Jim Morrison’s strange connection to Patricia Kennealy in a “handfasting” ceremony
Despite having died at only 27 years old, Jim Morrison managed to achieve more in his brief spell on earth than most could in much lengthier lifetimes. Not only was his career as the enigmatic frontman of the Doors something to be celebrated but his hedonistic rock and roll existence also meant that there are plenty of fascinating stories to be told about his life.
While he was perhaps best known for having been in an open relationship with Pamela Courson for many years, Morrison was still known for having had a very sexually promiscuous love life, having had many brief flings with groupies, writers, and fellow musicians. However, despite this proclivity for bedding numerous individuals over the course of his storied career, he and Courson were regarded as kindred spirits, with Doors keyboard player Ray Manzarek having described her as being the only person “who could so complement his bizarreness.”
Their relationship may have been intense and largely fuelled by their individual drug and alcohol addictions, but following his death in 1971, Courson was named as the sole heir in his will. They may not have been officially wed at any point, but courts declared that due to their cohabitation, they could be declared as being in a common-law marriage, meaning that Courson would have inherited Morrison’s entire estate had she not also died in 1974 just two weeks after court settlements had been agreed upon.

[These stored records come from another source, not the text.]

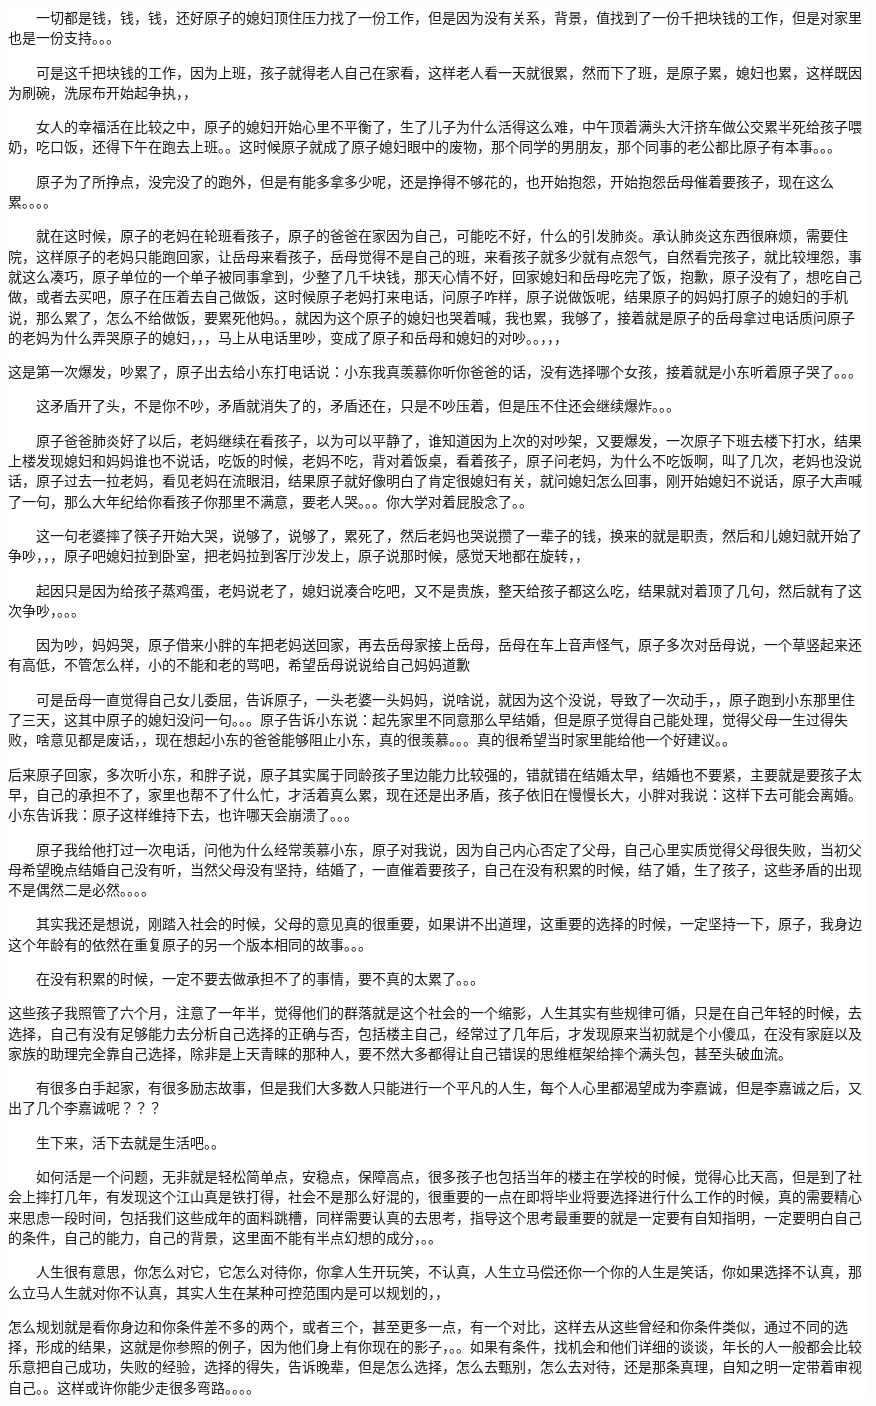 　　一切都是钱，钱，钱，还好原子的媳妇顶住压力找了一份工作，但是因为没有关系，背景，值找到了一份千把块钱的工作，但是对家里也是一份支持。。。 

　　可是这千把块钱的工作，因为上班，孩子就得老人自己在家看，这样老人看一天就很累，然而下了班，是原子累，媳妇也累，这样既因为刷碗，洗尿布开始起争执，， 

　　女人的幸福活在比较之中，原子的媳妇开始心里不平衡了，生了儿子为什么活得这么难，中午顶着满头大汗挤车做公交累半死给孩子喂奶，吃口饭，还得下午在跑去上班。。这时候原子就成了原子媳妇眼中的废物，那个同学的男朋友，那个同事的老公都比原子有本事。。。 

　　原子为了所挣点，没完没了的跑外，但是有能多拿多少呢，还是挣得不够花的，也开始抱怨，开始抱怨岳母催着要孩子，现在这么累。。。。 

　　就在这时候，原子的老妈在轮班看孩子，原子的爸爸在家因为自己，可能吃不好，什么的引发肺炎。承认肺炎这东西很麻烦，需要住院，这样原子的老妈只能跑回家，让岳母来看孩子，岳母觉得不是自己的班，来看孩子就多少就有点怨气，自然看完孩子，就比较埋怨，事就这么凑巧，原子单位的一个单子被同事拿到，少整了几千块钱，那天心情不好，回家媳妇和岳母吃完了饭，抱歉，原子没有了，想吃自己做，或者去买吧，原子在压着去自己做饭，这时候原子老妈打来电话，问原子咋样，原子说做饭呢，结果原子的妈妈打原子的媳妇的手机说，那么累了，怎么不给做饭，要累死他妈。，就因为这个原子的媳妇也哭着喊，我也累，我够了，接着就是原子的岳母拿过电话质问原子的老妈为什么弄哭原子的媳妇，，，马上从电话里吵，变成了原子和岳母和媳妇的对吵。。，，， 

这是第一次爆发，吵累了，原子出去给小东打电话说：小东我真羡慕你听你爸爸的话，没有选择哪个女孩，接着就是小东听着原子哭了。。。 



　　这矛盾开了头，不是你不吵，矛盾就消失了的，矛盾还在，只是不吵压着，但是压不住还会继续爆炸。。。 

　　原子爸爸肺炎好了以后，老妈继续在看孩子，以为可以平静了，谁知道因为上次的对吵架，又要爆发，一次原子下班去楼下打水，结果上楼发现媳妇和妈妈谁也不说话，吃饭的时候，老妈不吃，背对着饭桌，看着孩子，原子问老妈，为什么不吃饭啊，叫了几次，老妈也没说话，原子过去一拉老妈，看见老妈在流眼泪，结果原子就好像明白了肯定很媳妇有关，就问媳妇怎么回事，刚开始媳妇不说话，原子大声喊了一句，那么大年纪给你看孩子你那里不满意，要老人哭。。。你大学对着屁股念了。。 

　　这一句老婆摔了筷子开始大哭，说够了，说够了，累死了，然后老妈也哭说攒了一辈子的钱，换来的就是职责，然后和儿媳妇就开始了争吵，，，原子吧媳妇拉到卧室，把老妈拉到客厅沙发上，原子说那时候，感觉天地都在旋转，， 

　　起因只是因为给孩子蒸鸡蛋，老妈说老了，媳妇说凑合吃吧，又不是贵族，整天给孩子都这么吃，结果就对着顶了几句，然后就有了这次争吵，。。。 

　　因为吵，妈妈哭，原子借来小胖的车把老妈送回家，再去岳母家接上岳母，岳母在车上音声怪气，原子多次对岳母说，一个草竖起来还有高低，不管怎么样，小的不能和老的骂吧，希望岳母说说给自己妈妈道歉 

　　可是岳母一直觉得自己女儿委屈，告诉原子，一头老婆一头妈妈，说啥说，就因为这个没说，导致了一次动手，，原子跑到小东那里住了三天，这其中原子的媳妇没问一句。。。原子告诉小东说：起先家里不同意那么早结婚，但是原子觉得自己能处理，觉得父母一生过得失败，啥意见都是废话，，现在想起小东的爸爸能够阻止小东，真的很羡慕。。。真的很希望当时家里能给他一个好建议。。 


后来原子回家，多次听小东，和胖子说，原子其实属于同龄孩子里边能力比较强的，错就错在结婚太早，结婚也不要紧，主要就是要孩子太早，自己的承担不了，家里也帮不了什么忙，才活着真么累，现在还是出矛盾，孩子依旧在慢慢长大，小胖对我说：这样下去可能会离婚。小东告诉我：原子这样维持下去，也许哪天会崩溃了。。。 


　　原子我给他打过一次电话，问他为什么经常羡慕小东，原子对我说，因为自己内心否定了父母，自己心里实质觉得父母很失败，当初父母希望晚点结婚自己没有听，当然父母没有坚持，结婚了，一直催着要孩子，自己在没有积累的时候，结了婚，生了孩子，这些矛盾的出现不是偶然二是必然。。。。 

　　其实我还是想说，刚踏入社会的时候，父母的意见真的很重要，如果讲不出道理，这重要的选择的时候，一定坚持一下，原子，我身边这个年龄有的依然在重复原子的另一个版本相同的故事。。。 

　　在没有积累的时候，一定不要去做承担不了的事情，要不真的太累了。。。 


这些孩子我照管了六个月，注意了一年半，觉得他们的群落就是这个社会的一个缩影，人生其实有些规律可循，只是在自己年轻的时候，去选择，自己有没有足够能力去分析自己选择的正确与否，包括楼主自己，经常过了几年后，才发现原来当初就是个小傻瓜，在没有家庭以及家族的助理完全靠自己选择，除非是上天青睐的那种人，要不然大多都得让自己错误的思维框架给摔个满头包，甚至头破血流。 

　　有很多白手起家，有很多励志故事，但是我们大多数人只能进行一个平凡的人生，每个人心里都渴望成为李嘉诚，但是李嘉诚之后，又出了几个李嘉诚呢？？？ 

　　生下来，活下去就是生活吧。。 

　　如何活是一个问题，无非就是轻松简单点，安稳点，保障高点，很多孩子也包括当年的楼主在学校的时候，觉得心比天高，但是到了社会上摔打几年，有发现这个江山真是铁打得，社会不是那么好混的，很重要的一点在即将毕业将要选择进行什么工作的时候，真的需要精心来思虑一段时间，包括我们这些成年的面料跳槽，同样需要认真的去思考，指导这个思考最重要的就是一定要有自知指明，一定要明白自己的条件，自己的能力，自己的背景，这里面不能有半点幻想的成分，。。 

　　人生很有意思，你怎么对它，它怎么对待你，你拿人生开玩笑，不认真，人生立马偿还你一个你的人生是笑话，你如果选择不认真，那么立马人生就对你不认真，其实人生在某种可控范围内是可以规划的，， 


怎么规划就是看你身边和你条件差不多的两个，或者三个，甚至更多一点，有一个对比，这样去从这些曾经和你条件类似，通过不同的选择，形成的结果，这就是你参照的例子，因为他们身上有你现在的影子，。。如果有条件，找机会和他们详细的谈谈，年长的人一般都会比较乐意把自己成功，失败的经验，选择的得失，告诉晚辈，但是怎么选择，怎么去甄别，怎么去对待，还是那条真理，自知之明一定带着审视自己。。这样或许你能少走很多弯路。。。。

Despite Courson being declared as the sole inheritor, there was one person who disputed the validity of this entitlement. Patricia Kennealy, a rock journalist who met Morrison for the first time in 1970, believed that she ought to have been the one to inherit his fortune, and her reasoning for this claim was that the two were married during what she called a neopagan ‘handfasting ceremony’.
In her salacious 1992 memoir Strange Days: My Life With and Without Jim Morrison, Kennealy claimed that when she interviewed Morrison for Jazz & Pop magazine, their initial handshake caused “a visible shower of bright blue sparks flying in all directions,” declaring “I know karma when I see it.” While most people wouldn’t consider an introductory handshake to be an official union or declaration of matrimony, Kennealy stretched her unusual perception of their encounter to mean that the two were married.
Her and Morrison later engaged in the ‘handfasting’, which allegedly involved the recital of traditional Celtic oaths and the exchange of droplets of blood, which Kennealy believed he was interested in due to the fact he was “into Native American Indian spirituality, which wasn’t much different than Celtic paganism”.
However, her Wiccan beliefs were not shared by others, and despite going to great lengths to legally add his name to hers (she became Patricia Kennealy-Morrison in 1979, also adding a letter to her own surname), most dismissed her far-fetched understanding of marriage as nothing more than spiritualist claptrap.
Kennealy even went as far as to claim that she had received letters from Morrison prior to his death where he declared he would make their marriage official and break off his relationship with Coulson, although this, like many of her claims, was quickly cast off in a similar fashion due to how absurd and unfounded they were. We might all experience love at first sight at some point in our lives, but no matter how smitten you are by someone, going to lengths this extreme are not the best way to declare a partnership with the love of your life.